The only acceptable response, he made clear, was to jettison such overseas commitments and focus instead on “restoring” the country’s self-defense capabilities through a massive buildup of its combat forces. (The fact that the United States already possesses far more capable weaponry than any of its rivals and outspends them by a significant margin when it comes to the acquisition of additional munitions doesn’t seem to have any impact on Trump’s calculations.)
This outlook would be embedded in his administration’s National Security Strategy, released last December. The greatest threat to American security, it claimed, wasn’t ISIS or al-Qaeda, but Russian and Chinese efforts to bolster their military power and extend their geopolitical reach. But given the administration’s new approach to global affairs, it suggested, there was no reason to believe that the country was headed for an inevitable superpower conflagration. (“Competition does not always mean hostility, nor does it inevitably lead to conflict. An America that successfully competes is the best way to prevent conflict.”)

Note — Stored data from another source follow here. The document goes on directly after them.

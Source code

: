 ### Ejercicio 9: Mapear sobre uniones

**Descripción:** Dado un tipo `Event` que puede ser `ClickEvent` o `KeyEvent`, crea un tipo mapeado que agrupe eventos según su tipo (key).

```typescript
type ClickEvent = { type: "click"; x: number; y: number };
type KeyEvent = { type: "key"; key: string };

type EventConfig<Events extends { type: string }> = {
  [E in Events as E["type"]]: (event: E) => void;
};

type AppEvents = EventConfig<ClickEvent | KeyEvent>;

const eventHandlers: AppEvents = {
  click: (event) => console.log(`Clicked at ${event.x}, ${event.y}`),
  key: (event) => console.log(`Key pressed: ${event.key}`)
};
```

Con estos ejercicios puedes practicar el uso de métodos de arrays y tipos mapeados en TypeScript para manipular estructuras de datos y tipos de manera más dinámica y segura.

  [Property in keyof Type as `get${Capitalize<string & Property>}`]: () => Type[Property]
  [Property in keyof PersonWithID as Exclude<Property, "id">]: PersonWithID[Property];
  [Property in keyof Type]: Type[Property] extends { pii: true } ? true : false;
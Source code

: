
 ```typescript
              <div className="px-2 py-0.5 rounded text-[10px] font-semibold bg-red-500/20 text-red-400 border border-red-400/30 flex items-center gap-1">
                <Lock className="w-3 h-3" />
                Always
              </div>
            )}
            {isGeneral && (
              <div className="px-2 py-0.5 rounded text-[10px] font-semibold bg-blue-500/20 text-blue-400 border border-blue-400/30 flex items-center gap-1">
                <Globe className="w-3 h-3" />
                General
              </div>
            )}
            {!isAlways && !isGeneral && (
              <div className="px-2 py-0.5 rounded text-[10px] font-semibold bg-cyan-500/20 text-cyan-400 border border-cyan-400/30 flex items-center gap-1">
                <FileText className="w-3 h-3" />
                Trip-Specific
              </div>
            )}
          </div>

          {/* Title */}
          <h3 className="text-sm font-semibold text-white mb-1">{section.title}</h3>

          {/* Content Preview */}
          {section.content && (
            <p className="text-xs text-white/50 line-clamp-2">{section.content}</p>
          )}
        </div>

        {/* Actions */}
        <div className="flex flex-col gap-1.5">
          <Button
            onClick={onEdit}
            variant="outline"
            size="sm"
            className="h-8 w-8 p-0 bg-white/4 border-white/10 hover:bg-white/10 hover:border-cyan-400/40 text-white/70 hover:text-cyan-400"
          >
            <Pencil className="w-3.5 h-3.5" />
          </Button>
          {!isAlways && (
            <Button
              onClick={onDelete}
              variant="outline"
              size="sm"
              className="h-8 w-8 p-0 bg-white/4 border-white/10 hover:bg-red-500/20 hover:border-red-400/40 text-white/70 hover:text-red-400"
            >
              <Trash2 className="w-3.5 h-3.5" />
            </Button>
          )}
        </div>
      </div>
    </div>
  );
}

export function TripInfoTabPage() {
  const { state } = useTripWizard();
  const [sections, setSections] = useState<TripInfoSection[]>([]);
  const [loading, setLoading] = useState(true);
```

However ironic it might seem, this is, of course, the gist of the Sino-Russian tripolar model as embraced and embellished by Donald Trump. It envisions a world of constant military and economic contention among three regional power centers, generating crises of various sorts, but not outright war. It assumes that the leaders of those three centers will cooperate on matters affecting them all, such as terrorism, and negotiate as necessary to prevent minor skirmishes from erupting into major battles.
Will this system prove more stable and durable than the crumbling unipolar world order it’s replacing? Who knows? If Russia, China, and the United States were of approximately equal strength, it might indeed theoretically prevent one party from launching a full-scale conflict with another, lest the aggrieved country join the third power, overwhelming the aggressor.
Eerily enough, this reflects the future world as envisioned in George Orwell’s dystopian novel 1984 – a world in which three great-power clusters, Oceania, Eurasia, and Eastasia, contend for global dominance, periodically forming new two-against-one alliances. However, as the United States currently possesses significantly greater military power than Russia and China combined, that equation doesn’t really apply and so, despite the mammoth nuclear arsenals of all three countries, the possibility of a U.S.-initiated war cannot be ruled out. In a system of ever-competing super-states, the risk of crisis and confrontation will always be present, along with the potential for nuclear escalation.
One thing we can be reasonably sure of, however, regarding such a system is that smaller, weaker states, and minority peoples everywhere will be given even shorter shrift than at present when caught in any competitive jousting for influence among the three main competitors (and their proxies). This is the crucial lesson to be drawn from the grim fighting still ongoing in Syria and eastern Ukraine: you are only worth something as long as you do the bidding of your superpower patron. When your utility is exhausted – or you’re unfortunate enough to be trapped in a zone of contention – your life is worth nothing. No lasting peace is attainable in such an environment and so, just as in Orwell’s 1984, war – or preparing for war – will be a perpetual condition of life.